%%

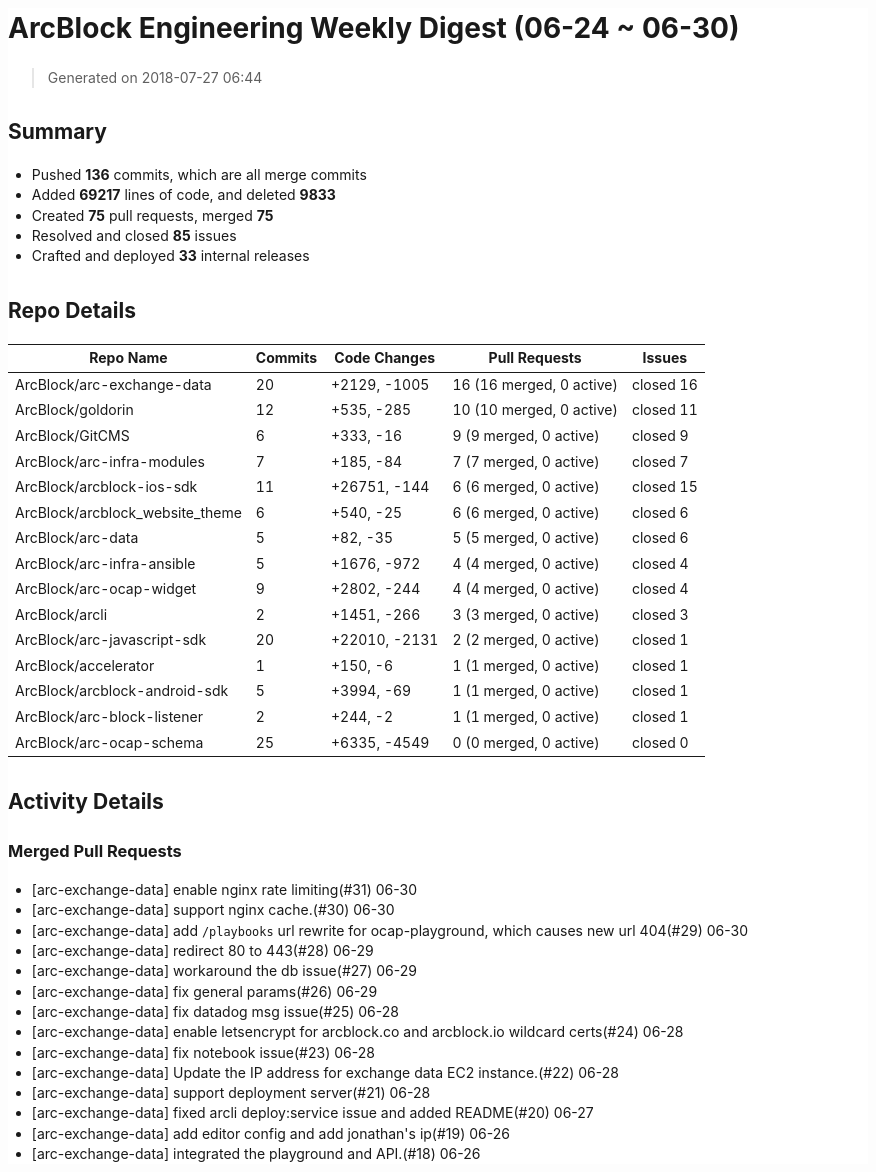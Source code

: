 # ArcBlock Engineering Weekly Digest (06-24 ~ 06-30)

> Generated on 2018-07-27 06:44

## Summary

* Pushed **136** commits, which are all merge commits
* Added **69217** lines of code, and deleted **9833**
* Created **75** pull requests, merged **75**
* Resolved and closed **85** issues
* Crafted and deployed **33** internal releases

## Repo Details

| Repo Name                       | Commits | Code Changes  | Pull Requests            | Issues    |
| ------------------------------- | ------- | ------------- | ------------------------ | --------- |
| ArcBlock/arc-exchange-data      | 20      | +2129, -1005  | 16 (16 merged, 0 active) | closed 16 |
| ArcBlock/goldorin               | 12      | +535, -285    | 10 (10 merged, 0 active) | closed 11 |
| ArcBlock/GitCMS                 | 6       | +333, -16     | 9 (9 merged, 0 active)   | closed 9  |
| ArcBlock/arc-infra-modules      | 7       | +185, -84     | 7 (7 merged, 0 active)   | closed 7  |
| ArcBlock/arcblock-ios-sdk       | 11      | +26751, -144  | 6 (6 merged, 0 active)   | closed 15 |
| ArcBlock/arcblock_website_theme | 6       | +540, -25     | 6 (6 merged, 0 active)   | closed 6  |
| ArcBlock/arc-data               | 5       | +82, -35      | 5 (5 merged, 0 active)   | closed 6  |
| ArcBlock/arc-infra-ansible      | 5       | +1676, -972   | 4 (4 merged, 0 active)   | closed 4  |
| ArcBlock/arc-ocap-widget        | 9       | +2802, -244   | 4 (4 merged, 0 active)   | closed 4  |
| ArcBlock/arcli                  | 2       | +1451, -266   | 3 (3 merged, 0 active)   | closed 3  |
| ArcBlock/arc-javascript-sdk     | 20      | +22010, -2131 | 2 (2 merged, 0 active)   | closed 1  |
| ArcBlock/accelerator            | 1       | +150, -6      | 1 (1 merged, 0 active)   | closed 1  |
| ArcBlock/arcblock-android-sdk   | 5       | +3994, -69    | 1 (1 merged, 0 active)   | closed 1  |
| ArcBlock/arc-block-listener     | 2       | +244, -2      | 1 (1 merged, 0 active)   | closed 1  |
| ArcBlock/arc-ocap-schema        | 25      | +6335, -4549  | 0 (0 merged, 0 active)   | closed 0  |

## Activity Details

### Merged Pull Requests

- [arc-exchange-data] enable nginx rate limiting(#31) 06-30
- [arc-exchange-data] support nginx cache.(#30) 06-30
- [arc-exchange-data] add `/playbooks` url rewrite for ocap-playground, which causes new url 404(#29) 06-30
- [arc-exchange-data] redirect 80 to 443(#28) 06-29
- [arc-exchange-data] workaround the db issue(#27) 06-29
- [arc-exchange-data] fix general params(#26) 06-29
- [arc-exchange-data] fix datadog msg issue(#25) 06-28
- [arc-exchange-data] enable letsencrypt for arcblock.co and arcblock.io wildcard certs(#24) 06-28
- [arc-exchange-data] fix notebook issue(#23) 06-28
- [arc-exchange-data] Update the IP address for exchange data EC2 instance.(#22) 06-28
- [arc-exchange-data] support deployment server(#21) 06-28
- [arc-exchange-data] fixed arcli deploy:service issue and added README(#20) 06-27
- [arc-exchange-data] add editor config and add jonathan's ip(#19) 06-26
- [arc-exchange-data] integrated the playground and API.(#18) 06-26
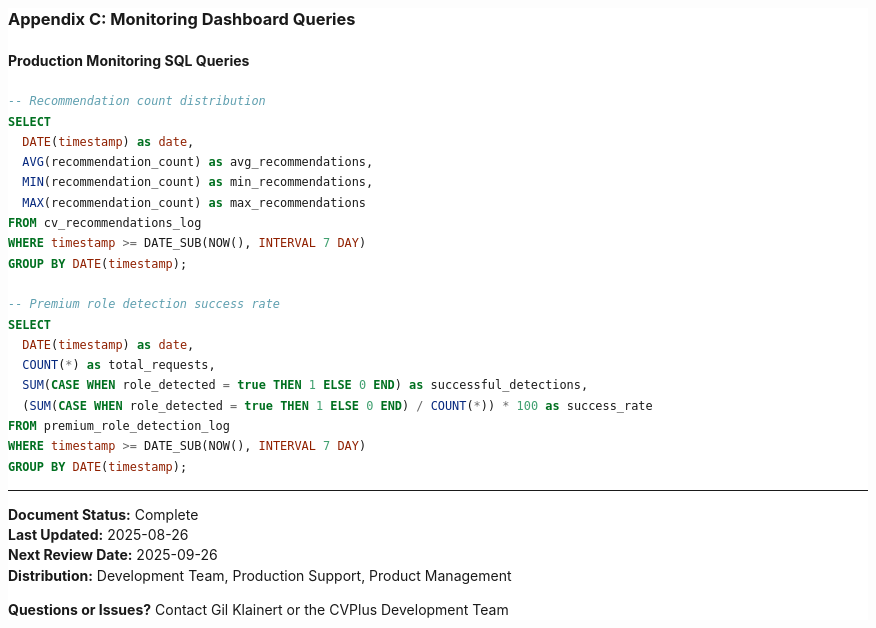 ### Appendix C: Monitoring Dashboard Queries

#### Production Monitoring SQL Queries
```sql
-- Recommendation count distribution
SELECT 
  DATE(timestamp) as date,
  AVG(recommendation_count) as avg_recommendations,
  MIN(recommendation_count) as min_recommendations,
  MAX(recommendation_count) as max_recommendations
FROM cv_recommendations_log
WHERE timestamp >= DATE_SUB(NOW(), INTERVAL 7 DAY)
GROUP BY DATE(timestamp);

-- Premium role detection success rate
SELECT 
  DATE(timestamp) as date,
  COUNT(*) as total_requests,
  SUM(CASE WHEN role_detected = true THEN 1 ELSE 0 END) as successful_detections,
  (SUM(CASE WHEN role_detected = true THEN 1 ELSE 0 END) / COUNT(*)) * 100 as success_rate
FROM premium_role_detection_log  
WHERE timestamp >= DATE_SUB(NOW(), INTERVAL 7 DAY)
GROUP BY DATE(timestamp);
```

---

**Document Status:** Complete  
**Last Updated:** 2025-08-26  
**Next Review Date:** 2025-09-26  
**Distribution:** Development Team, Production Support, Product Management

**Questions or Issues?** Contact Gil Klainert or the CVPlus Development Team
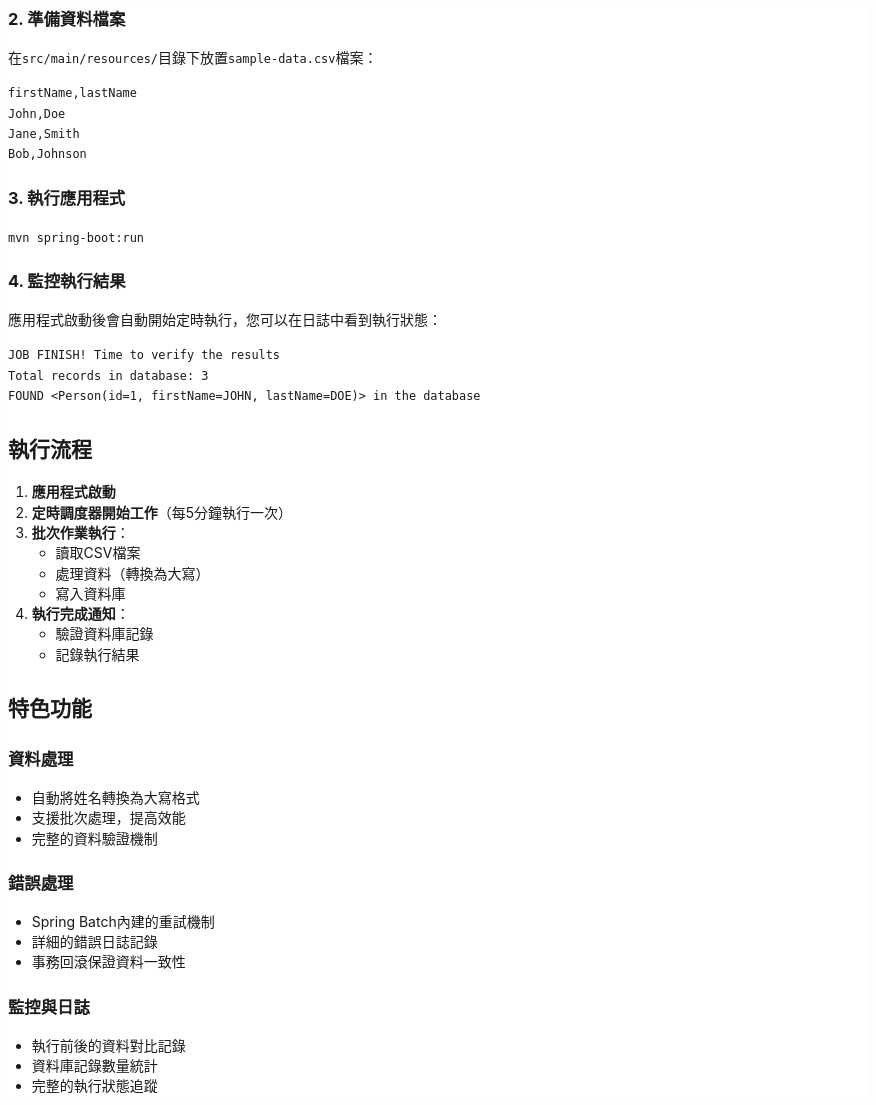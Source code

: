 ### 2. 準備資料檔案
在`src/main/resources/`目錄下放置`sample-data.csv`檔案：
```csv
firstName,lastName
John,Doe
Jane,Smith
Bob,Johnson
```

### 3. 執行應用程式
```bash
mvn spring-boot:run
```

### 4. 監控執行結果
應用程式啟動後會自動開始定時執行，您可以在日誌中看到執行狀態：
```
JOB FINISH! Time to verify the results
Total records in database: 3
FOUND <Person(id=1, firstName=JOHN, lastName=DOE)> in the database
```

## 執行流程

1. **應用程式啟動**
2. **定時調度器開始工作**（每5分鐘執行一次）
3. **批次作業執行**：
   - 讀取CSV檔案
   - 處理資料（轉換為大寫）
   - 寫入資料庫
4. **執行完成通知**：
   - 驗證資料庫記錄
   - 記錄執行結果

## 特色功能

### 資料處理
- 自動將姓名轉換為大寫格式
- 支援批次處理，提高效能
- 完整的資料驗證機制

### 錯誤處理
- Spring Batch內建的重試機制
- 詳細的錯誤日誌記錄
- 事務回滾保證資料一致性

### 監控與日誌
- 執行前後的資料對比記錄
- 資料庫記錄數量統計
- 完整的執行狀態追蹤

%%

§ **WHAT IS BEING ASKED**
Out of the data above, set down the lines from the one with "closed **85** issues" to the one with "(2 merged, 0", both included, exactly as written and with no additions.

§ **ANSWER BOX**
* Resolved and closed **85** issues
* Crafted and deployed **33** internal releases

## Repo Details

| Repo Name                       | Commits | Code Changes  | Pull Requests            | Issues    |
| ------------------------------- | ------- | ------------- | ------------------------ | --------- |
| ArcBlock/arc-exchange-data      | 20      | +2129, -1005  | 16 (16 merged, 0 active) | closed 16 |
| ArcBlock/goldorin               | 12      | +535, -285    | 10 (10 merged, 0 active) | closed 11 |
| ArcBlock/GitCMS                 | 6       | +333, -16     | 9 (9 merged, 0 active)   | closed 9  |
| ArcBlock/arc-infra-modules      | 7       | +185, -84     | 7 (7 merged, 0 active)   | closed 7  |
| ArcBlock/arcblock-ios-sdk       | 11      | +26751, -144  | 6 (6 merged, 0 active)   | closed 15 |
| ArcBlock/arcblock_website_theme | 6       | +540, -25     | 6 (6 merged, 0 active)   | closed 6  |
| ArcBlock/arc-data               | 5       | +82, -35      | 5 (5 merged, 0 active)   | closed 6  |
| ArcBlock/arc-infra-ansible      | 5       | +1676, -972   | 4 (4 merged, 0 active)   | closed 4  |
| ArcBlock/arc-ocap-widget        | 9       | +2802, -244   | 4 (4 merged, 0 active)   | closed 4  |
| ArcBlock/arcli                  | 2       | +1451, -266   | 3 (3 merged, 0 active)   | closed 3  |
| ArcBlock/arc-javascript-sdk     | 20      | +22010, -2131 | 2 (2 merged, 0 active)   | closed 1  |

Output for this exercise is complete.